Participatory Design in Practice

Participatory Design in Practice

Participatory design is an approach to design strategy that brings customers into the heart of the design process. Also known as “co-creation”, “co-design”, or “cooperative design”, it emcompasses techniques useful to both initial discovery and subsequent ideation phases of a project.

Participatory Design in Practice Finding deeper nuance for a large health insurance network. An health insurance provider sought to design a new member portal that provides a highly personalized and anticipatory digital experience for all members.

The design process was supported by participatory design sessions.
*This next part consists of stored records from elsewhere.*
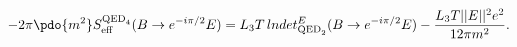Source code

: \begin{equation}
\label{Eq_0613}
-2\pi \pdo{m^2} S^{\text{QED}_4}_{\text{eff}}
  (B \to e^{-i\pi/2} E)
  = L_3 T \, lndet^E_{\text{QED}_2} (B \to e^{-i\pi/2} E)
  - \frac{L_3 T ||E||^2 e^2}{12 \pi m^2}. 
\end{equation}

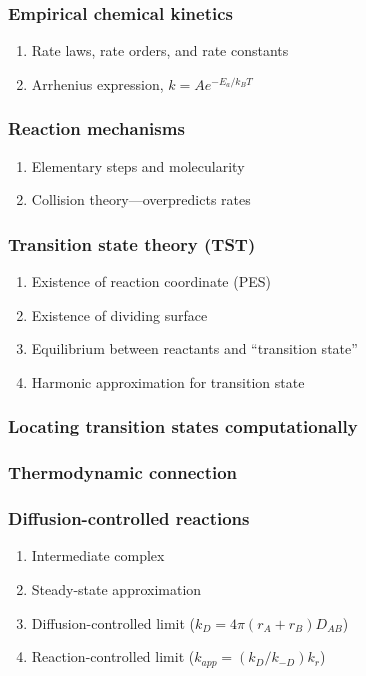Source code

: \documentclass[11pt]{article}
\begin{document}
\subsubsection{Empirical chemical kinetics}
\label{sec:org48f517f}
\begin{enumerate}
\item Rate laws, rate orders, and rate constants
\item Arrhenius expression, \(k=A e^{-E_a/k_BT}\)
\end{enumerate}
\subsubsection{Reaction mechanisms}
\label{sec:org4407d1b}
\begin{enumerate}
\item Elementary steps and molecularity
\item Collision theory---overpredicts rates
\end{enumerate}
\subsubsection{Transition state theory (TST)}
\label{sec:orgf81e4d2}
\begin{enumerate}
\item Existence of reaction coordinate (PES)
\item Existence of dividing surface
\item Equilibrium between reactants and ``transition state''
\item Harmonic approximation for transition state
\end{enumerate}
\subsubsection{Locating transition states computationally}
\label{sec:orgfea99be}
\subsubsection{Thermodynamic connection}
\label{sec:org4515a9d}
\subsubsection{Diffusion-controlled reactions}
\label{sec:orga89a4bd}
\begin{enumerate}
\item Intermediate complex
\item Steady-state approximation
\item Diffusion-controlled limit (\(k_D = 4\pi (r_A + r_B) D_{AB}\))
\item Reaction-controlled limit (\(k_{app}=(k_D/k_{-D})k_r\))
\end{enumerate}
\end{document}
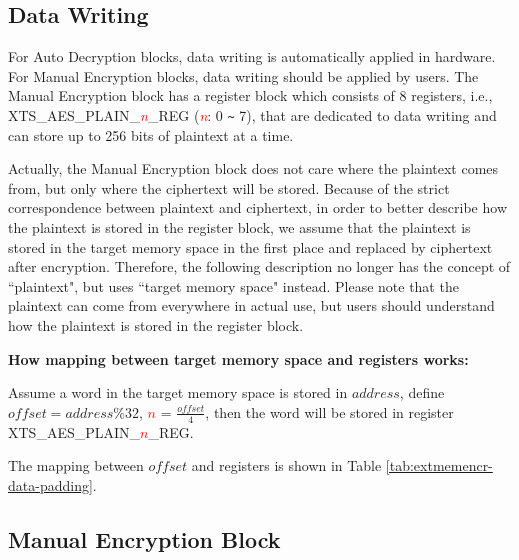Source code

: \documentclass[main\_\_EN.tex]{subfiles}
\begin{document}
\subsection{Data Writing} 
\label{sec:extmemncr-data-writing}

For Auto Decryption blocks, data writing is automatically applied in hardware. For Manual Encryption blocks, data writing should be applied by users. The Manual Encryption block has a register block which consists of 8 registers, i.e., XTS\_AES\_PLAIN\_\textcolor{red}{\it{n}}\_REG (\textcolor{red}{\it{n}}: 0 \verb+~+ 7), that are dedicated to data writing and can store up to 256 bits of plaintext at a time.

Actually, the Manual Encryption block does not care where the plaintext comes from, but only where the ciphertext will be stored. Because of the strict correspondence between plaintext and ciphertext, in order to better describe how the plaintext is stored in the register block, we assume that the plaintext is stored in the target memory space in the first place and replaced by ciphertext after encryption. Therefore, the following description no longer has the concept of ``plaintext", but uses ``target memory space" instead. Please note that the plaintext can come from everywhere in actual use, but users should understand how the plaintext is stored in the register block.

{\bfseries How mapping between target memory space and registers works:}

Assume a word in the target memory space is stored in \begin{math} address \end{math}, define \begin{math} offset = address \% 32 \end{math}, \textcolor{red}{\it{$n$}} =  \begin{math} \frac{offset}{4} \end{math}, then the word will be stored in register XTS\_AES\_PLAIN\_\textcolor{red}{\it{$n$}}\_REG.

The mapping between \begin{math} offset \end{math} and registers is shown in Table \ref{tab:extmemencr-data-padding}.



\subsection{Manual Encryption Block}
\end{document}
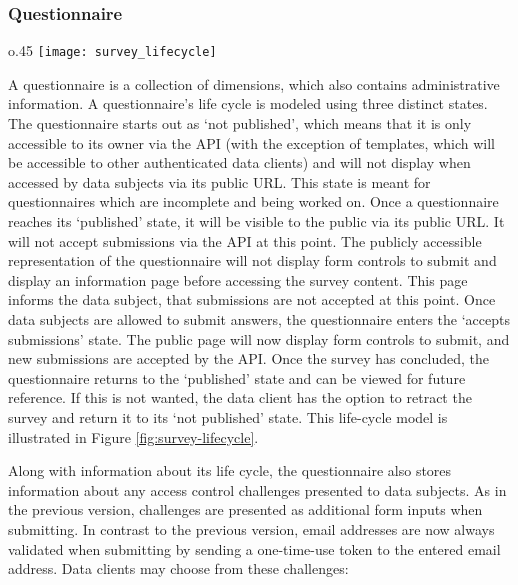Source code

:     \subsubsection{Questionnaire}
        \begin{wrapfigure}{o}{.45\textwidth}
            \centering
            \texttt{[image: survey\_lifecycle]}
            \caption{Questionnaire life-cycle}
            \label{fig:survey-lifecycle}
        \end{wrapfigure}
        A questionnaire is a collection of dimensions, which also contains administrative
        information. A questionnaire's life cycle is modeled using three
        distinct states. The questionnaire starts out as `not published',
        which means that it is only accessible to its owner via the API
        (with the exception of templates, which will be accessible to other
        authenticated data clients)
        and will not display when accessed by data subjects via its
        public URL. This state is meant for questionnaires which are
        incomplete and being worked on. Once a questionnaire reaches its
        `published' state, it will be visible to the public via its
        public URL. It will not accept submissions via the API at this point.
        The publicly accessible representation of the questionnaire will
        not display form controls to submit and display an information
        page before accessing the survey content. This page informs the data subject,
        that submissions are not accepted at this point. Once data subjects
        are allowed to submit answers, the questionnaire enters
        the `accepts submissions' state. The public page will now display
        form controls to submit, and new submissions are accepted by the API.
        Once the survey has concluded, the questionnaire returns to
        the `published' state and can be viewed for future reference.
        If this is not wanted, the data client has the option to retract
        the survey and return it to its `not published' state.
        This life-cycle model is illustrated in Figure \ref{fig:survey-lifecycle}.

        Along with information about its life cycle, the questionnaire
        also stores information about any access control challenges
        presented to data subjects. As in the previous version, challenges
        are presented as additional form inputs when submitting. 
        In contrast to the previous version, email addresses are now always
        validated when submitting by sending a one-time-use token to the
        entered email address.
        Data clients may choose from these challenges:
        
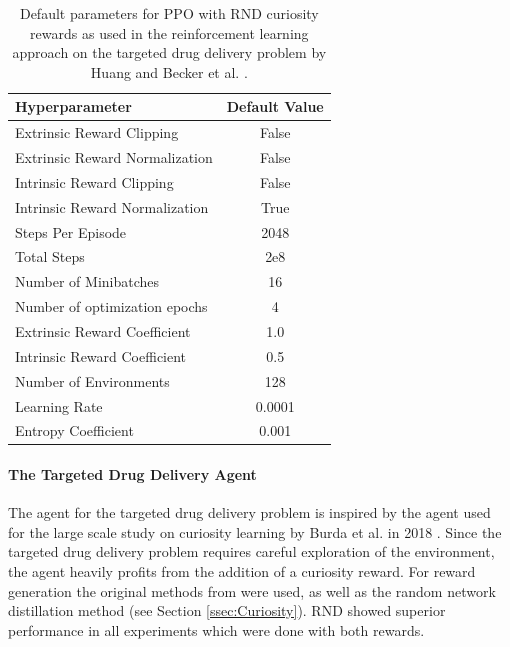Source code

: \begin{table} [ht]
    \begin{center}
        \begin{tabular}{|p{6.5cm}|c|}
            \hline
            Hyperparameter & Default Value \\
            \hline
            Extrinsic Reward Clipping & False \\
            Extrinsic Reward Normalization & False \\
            Intrinsic Reward Clipping & False \\
            Intrinsic Reward Normalization & True \\
            Steps Per Episode & 2048 \\
            Total Steps & 2e8 \\
            Number of Minibatches & 16 \\
            Number of optimization epochs & 4 \\
            Extrinsic Reward Coefficient & 1.0 \\
            Intrinsic Reward Coefficient & 0.5 \\
            Number of Environments & 128 \\
            Learning Rate & 0.0001 \\
            Entropy Coefficient & 0.001 \\
            \hline
        \end{tabular}
    \end{center}
    \caption[RL Approach Default Parameters]{Default parameters for PPO with RND curiosity rewards as used in the reinforcement learning approach on the targeted drug delivery problem by Huang and Becker et al. \cite{huang2019}.} \label{tab:RLDefaults}
\end{table}

\paragraph{The Targeted Drug Delivery Agent}
The agent for the targeted drug delivery problem is inspired by the agent used for the large scale study on curiosity learning by Burda et al. in 2018 \cite{burda2018large}. Since the targeted drug delivery problem requires careful exploration of the environment, the agent heavily profits from the addition of a curiosity reward. For reward generation the original methods from \cite{burda2018large} were used, as well as the random network distillation method (see Section \ref{ssec:Curiosity}). RND showed superior performance in all experiments which were done with both rewards. 

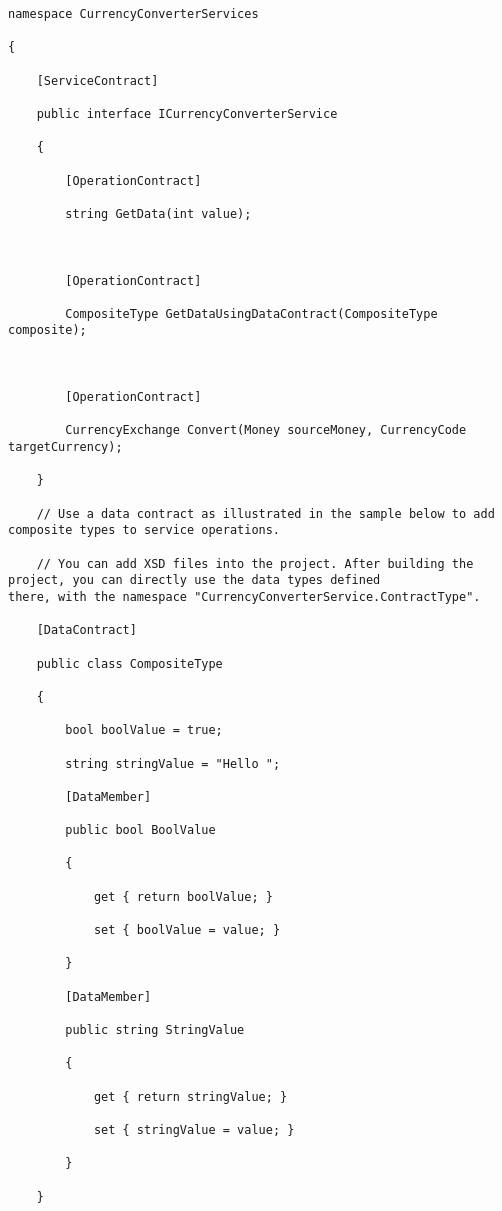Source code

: \documentclass[a4paper,10pt]{scrreprt}
\begin{document}
\begin{lstlisting}[caption=wcf example]
 namespace CurrencyConverterServices

{

    [ServiceContract]

    public interface ICurrencyConverterService

    {

        [OperationContract]

        string GetData(int value);



        [OperationContract]

        CompositeType GetDataUsingDataContract(CompositeType composite);



        [OperationContract]

        CurrencyExchange Convert(Money sourceMoney, CurrencyCode targetCurrency);

    }

    // Use a data contract as illustrated in the sample below to add composite types to service operations.

    // You can add XSD files into the project. After building the project, you can directly use the data types defined 
there, with the namespace "CurrencyConverterService.ContractType".

    [DataContract]

    public class CompositeType

    {

        bool boolValue = true;

        string stringValue = "Hello ";

        [DataMember]

        public bool BoolValue

        {

            get { return boolValue; }

            set { boolValue = value; }

        }

        [DataMember]

        public string StringValue

        {

            get { return stringValue; }

            set { stringValue = value; }

        }

    }


\end{lstlisting}
\end{document}
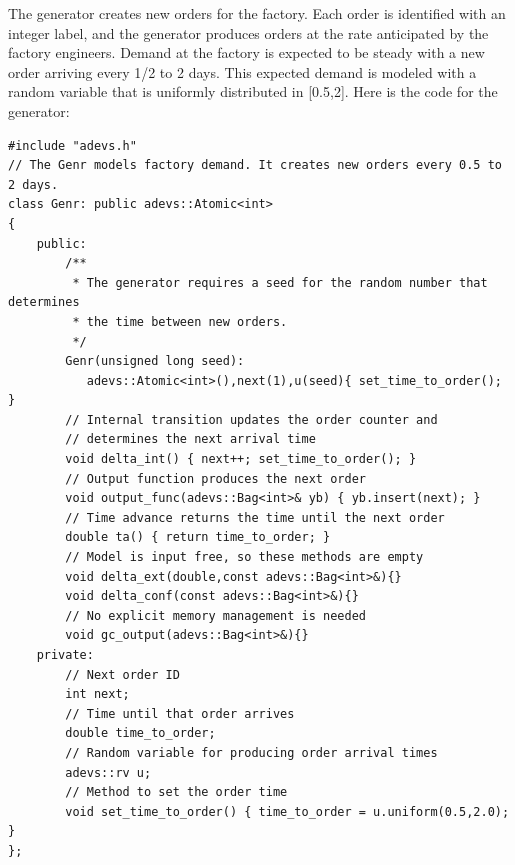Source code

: The generator creates new orders for the factory. Each order is identified with an integer label, and the generator produces orders at the rate anticipated by the factory engineers. Demand at the factory is expected to be steady with a new order arriving every 1/2 to 2 days. This expected demand is modeled with a random variable that is uniformly distributed in [0.5,2]. Here is the code for the generator:
\begin{verbatim}
#include "adevs.h"
// The Genr models factory demand. It creates new orders every 0.5 to 2 days.
class Genr: public adevs::Atomic<int>
{
    public:
        /**
         * The generator requires a seed for the random number that determines
         * the time between new orders.
         */
        Genr(unsigned long seed):
           adevs::Atomic<int>(),next(1),u(seed){ set_time_to_order(); }
        // Internal transition updates the order counter and
		// determines the next arrival time
        void delta_int() { next++; set_time_to_order(); }
        // Output function produces the next order
        void output_func(adevs::Bag<int>& yb) { yb.insert(next); }
        // Time advance returns the time until the next order
        double ta() { return time_to_order; }
        // Model is input free, so these methods are empty
        void delta_ext(double,const adevs::Bag<int>&){}
        void delta_conf(const adevs::Bag<int>&){}
        // No explicit memory management is needed
        void gc_output(adevs::Bag<int>&){}
    private:
        // Next order ID
        int next;
        // Time until that order arrives
        double time_to_order;
        // Random variable for producing order arrival times
        adevs::rv u;
        // Method to set the order time
        void set_time_to_order() { time_to_order = u.uniform(0.5,2.0); }
};
\end{verbatim} 

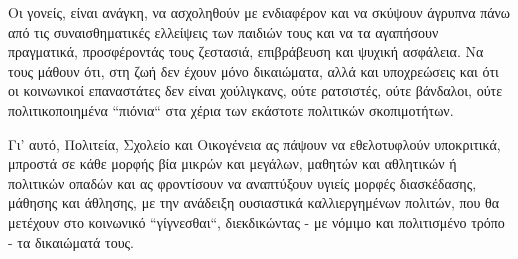 \documentclass[12pt,a4paper,oneside]{book}
\begin{document}
\indent Οι γονείς, είναι ανάγκη, να ασχοληθούν με ενδιαφέρον και να σκύψουν
άγρυπνα πάνω από τις συναισθηματικές ελλείψεις των παιδιών τους και να τα αγαπήσουν πραγματικά, προσφέροντάς τους
ζεστασιά, επιβράβευση και ψυχική ασφάλεια. Να τους μάθουν ότι, στη ζωή δεν έχουν
μόνο δικαιώματα, αλλά και υποχρεώσεις και ότι οι κοινωνικοί επαναστάτες δεν
είναι χούλιγκανς, ούτε ρατσιστές, ούτε βάνδαλοι, ούτε πολιτικοποιημένα
``πιόνια`` στα χέρια των εκάστοτε πολιτικών σκοπιμοτήτων.

\indent Γι' αυτό, Πολιτεία, Σχολείο και Οικογένεια ας πάψουν να εθελοτυφλούν
υποκριτικά, μπροστά σε κάθε μορφής βία μικρών και μεγάλων, μαθητών και αθλητικών ή πολιτικών οπαδών και ας φροντίσουν
να αναπτύξουν υγιείς μορφές διασκέδασης, μάθησης και άθλησης, με την ανάδειξη
ουσιαστικά καλλιεργημένων πολιτών, που θα μετέχουν στο κοινωνικό ``γίγνεσθαι``,
διεκδικώντας - με νόμιμο και πολιτισμένο τρόπο - τα δικαιώματά τους.
\end{document}
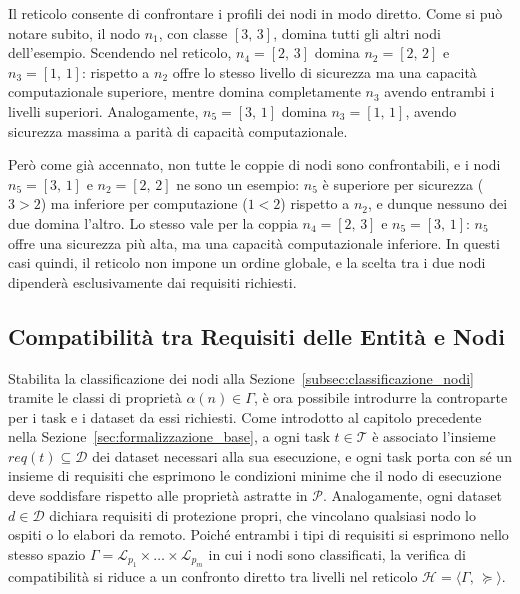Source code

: Il reticolo consente di confrontare i profili dei nodi in modo diretto. Come si può notare subito, il nodo $n_1$, con classe $[3,\,3]$, domina tutti gli altri nodi dell'esempio. Scendendo nel reticolo, $n_4 = [2,\,3]$ domina $n_2 = [2,\,2]$ e $n_3 = [1,\,1]$: rispetto a $n_2$ offre lo stesso livello di sicurezza ma una capacità computazionale superiore, mentre domina completamente $n_3$ avendo entrambi i livelli superiori. Analogamente, $n_5 = [3,\,1]$ domina $n_3 = [1,\,1]$, avendo sicurezza massima a parità di capacità computazionale.

Però come già accennato, non tutte le coppie di nodi sono confrontabili, e i nodi $n_5 = [3,\,1]$ e $n_2 = [2,\,2]$ ne sono un esempio: $n_5$ è superiore per sicurezza ($3 > 2$) ma inferiore per computazione ($1 < 2$) rispetto a $n_2$, e dunque nessuno dei due domina l'altro. Lo stesso vale per la coppia $n_4 = [2,\,3]$ e $n_5 = [3,\,1]$: $n_5$ offre una sicurezza più alta, ma una capacità computazionale inferiore. In questi casi quindi, il reticolo non impone un ordine globale, e la scelta tra i due nodi dipenderà esclusivamente dai requisiti richiesti.


\subsection{Compatibilità tra Requisiti delle Entità e Nodi}
\label{subsec:compatibilita_task_nodi}

Stabilita la classificazione dei nodi alla Sezione~\ref{subsec:classificazione_nodi} tramite le classi di proprietà $\alpha(n) \in \Gamma$, è ora possibile introdurre la controparte per i task e i dataset da essi richiesti. Come introdotto al capitolo precedente nella Sezione~\ref{sec:formalizzazione_base}, a ogni task $t \in \mathcal{T}$ è associato l'insieme $req(t) \subseteq \mathcal{D}$ dei dataset necessari alla sua esecuzione, e ogni task porta con sé un insieme di requisiti che esprimono le condizioni minime che il nodo di esecuzione deve soddisfare rispetto alle proprietà astratte in $\mathcal{P}$. Analogamente, ogni dataset $d \in \mathcal{D}$ dichiara requisiti di protezione propri, che vincolano qualsiasi nodo lo ospiti o lo elabori da remoto. Poiché entrambi i tipi di requisiti si esprimono nello stesso spazio $\Gamma = \mathcal{L}_{p_1} \times \ldots \times \mathcal{L}_{p_m}$ in cui i nodi sono classificati, la verifica di compatibilità si riduce a un confronto diretto tra livelli nel reticolo $\mathcal{H} = \langle \Gamma,\, \succeq \rangle$.

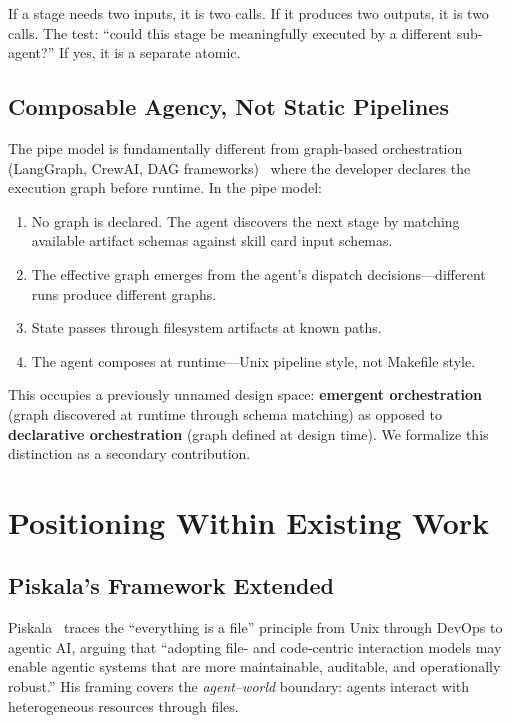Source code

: \documentclass[11pt,a4paper]{article}
\begin{document}
If a stage needs two inputs, it is two calls. If it produces two outputs, it is two calls. The test: ``could this stage be meaningfully executed by a different sub-agent?'' If yes, it is a separate atomic.

\subsection{Composable Agency, Not Static Pipelines}
The pipe model is fundamentally different from graph-based orchestration (LangGraph, CrewAI, DAG frameworks)~\cite{azure2025} where the developer declares the execution graph before runtime. In the pipe model:

\begin{enumerate}[nosep]
  \item No graph is declared. The agent discovers the next stage by matching available artifact schemas against skill card input schemas.
  \item The effective graph emerges from the agent's dispatch decisions---different runs produce different graphs.
  \item State passes through filesystem artifacts at known paths.
  \item The agent composes at runtime---Unix pipeline style, not Makefile style.
\end{enumerate}

This occupies a previously unnamed design space: \textbf{emergent orchestration} (graph discovered at runtime through schema matching) as opposed to \textbf{declarative orchestration} (graph defined at design time). We formalize this distinction as a secondary contribution.

\section{Positioning Within Existing Work}
\label{sec:positioning}

\subsection{Piskala's Framework Extended}
Piskala~\cite{piskala2026} traces the ``everything is a file'' principle from Unix through DevOps to agentic AI, arguing that ``adopting file- and code-centric interaction models may enable agentic systems that are more maintainable, auditable, and operationally robust.'' His framing covers the \emph{agent--world} boundary: agents interact with heterogeneous resources through files.
\end{document}
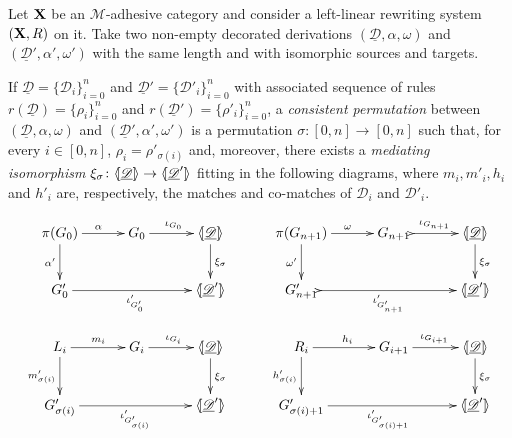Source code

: \documentclass[a4paper,UKenglish,cleveref,pdftex,thm-restate,numberwithinsect]{lipics-v2021}
\def\R{\mathsf{R}}
\def\X{\textbf {\textup{X}}}
\def\G{\textbf {\textup{G}}}
\newcommand{\dder}[1]{\mathscr{#1}}
\newcommand{\der}[1]{\underline{\dder{#1}}}
\newcommand{\lpro}{\langle \hspace{-1.85pt}[}
\newcommand{\rpro}{]\hspace{-1.85pt}\rangle}
\newcommand{\tpro}[1]{\lpro \der{#1}\rpro}
\begin{document}
\begin{definition}
  \label{def:permcon}
  Let $\X$ be an $\mathcal{M}$-adhesive category and consider a
  left-linear rewriting system $(\X, \R)$ on it.  Take two
  non-empty decorated derivations $(\der{D}, \alpha, \omega)$ and
  $(\der{D}', \alpha', \omega')$ with the same length and with
  isomorphic sources and targets.

  If $\der{D}=\{\dder{D}_i\}_{i=0}^n$ and
  $\der{D}'=\{\dder{D}'_i\}_{i=0}^n$ with associated sequence of rules
  $r(\der{D})=\{\rho_i\}_{i=0}^n$ and
  $r(\der{D}')=\{\rho'_i\}_{i=0}^n$, a \emph{consistent permutation}
  between $(\der{D}, \alpha, \omega)$ and
  $(\der{D}', \alpha', \omega')$ is a permutation
  $\sigma\colon [0,n]\to [0,n]$ such that, for every $i\in [0,n]$,
  $\rho_i=\rho'_{\sigma(i)}$ and, moreover, there exists a
  \emph{mediating isomorphism}
  $\xi_\sigma\colon \tpro{D} \to \lpro \der{D}' \rpro$ fitting in the
  following diagrams, where $m_i, m'_i, h_i$ and $h'_i$ are,
  respectively, the matches and co-matches of $\dder{D}_i$ and
  $\dder{D}'_i$.

  \[
    \xymatrix@C=30pt{\pi(G_0)\ar[r]^{\alpha} \ar[d]_{\alpha'} & G_0
      \ar[r]^{\iota_{G_0}} &\tpro{D} \ar[d]^{\xi_\sigma}& \pi(G_{n+1})
      \ar[r]^{\omega} \ar[d]_{\omega'} & G_{n+1}
      \ar@{>->}[r]^{\iota_{G_{n+1}}} &\tpro{D} \ar[d]^{\xi_\sigma}\\
      G'_0 \ar[rr]_{\iota'_{G'_0}} & &\lpro \der{D}' \rpro& G'_{n+1}
      \ar@{>->}[rr]_{\iota'_{G'_{n+1}}} & &\lpro \der{D}' \rpro\\L_i
      \ar[r]^{m_i} \ar[d]_{m'_{\sigma(i)}}& G_i \ar[r]^{\iota_{G_i}}
      &\tpro{D} \ar[d]^{\xi_\sigma} & R_i \ar[r]^{h_i}
      \ar[d]_{h'_{\sigma(i)}}& G_{i+1} \ar[r]^{\iota_{G_{i+1}}}
      &\tpro{D} \ar[d]^{\xi_\sigma} \\G'_{\sigma(i)}
      \ar[rr]_{\iota'_{G'_{\sigma(i)}}}&& \lpro \der{D}' \rpro&
      G'_{\sigma(i)+1} \ar[rr]_{\iota'_{G'_{\sigma(i)+1}}}&& \lpro
      \der{D}' \rpro}
  \]
\end{definition}
\end{document}
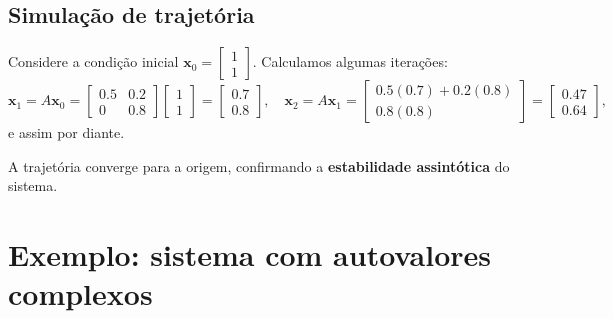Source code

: \documentclass{article}
\begin{document}
\subsection*{Simulação de trajetória}

Considere a condição inicial
$\bm{x}_0 = \begin{bmatrix} 1 \\ 1 \end{bmatrix}$.  Calculamos algumas
iterações:
\[
\bm{x}_1 = A \bm{x}_0 = 
\begin{bmatrix}
0.5 & 0.2 \\
0   & 0.8
\end{bmatrix}
\begin{bmatrix}
1 \\
1
\end{bmatrix}
=
\begin{bmatrix}
0.7 \\
0.8
\end{bmatrix}, \quad
\bm{x}_2 = A \bm{x}_1 = 
\begin{bmatrix}
0.5(0.7) + 0.2(0.8) \\
0.8(0.8)
\end{bmatrix}
=
\begin{bmatrix}
0.47 \\
0.64
\end{bmatrix},
\]
e assim por diante.


\begin{center}
\end{center}

A trajetória converge para a origem, confirmando a \textbf{estabilidade assintótica} do sistema.

\section{Exemplo: sistema com autovalores complexos}
\end{document}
Role of Participatory Design:

Love Letter/Breakup Letter Activity: This method provides insight into customers’ perceptions by eliciting feelings of appreciation, frustration, or aversion through writing a hypothetical love letter or breakup letter directed at the service or organization.

Empathy Collage: Visual associations allow people to re-frame their perspective and make potentially abstract connections between their experiences with a product or service.

Magic Screen Activity: Providing participants with materials that allow them to engage in a hands-on “making” activity provides us with a sense for what features or functionality may be most important (or least important), and often reveals insights about customers’ mental model for interactions.

Result: This work resulted in a personalized, anticipatory experience that included certain tools and content identified by customers as higher priority than the organization’s stakeholders and designers expected. There are a few more interesting case studies for reference in the original article.

In sum: Involving the people we’re serving through design as participants in the process helps ensure that our solution addresses their life holistically. People can often identify hidden opportunities and potential design value through a co-creation process.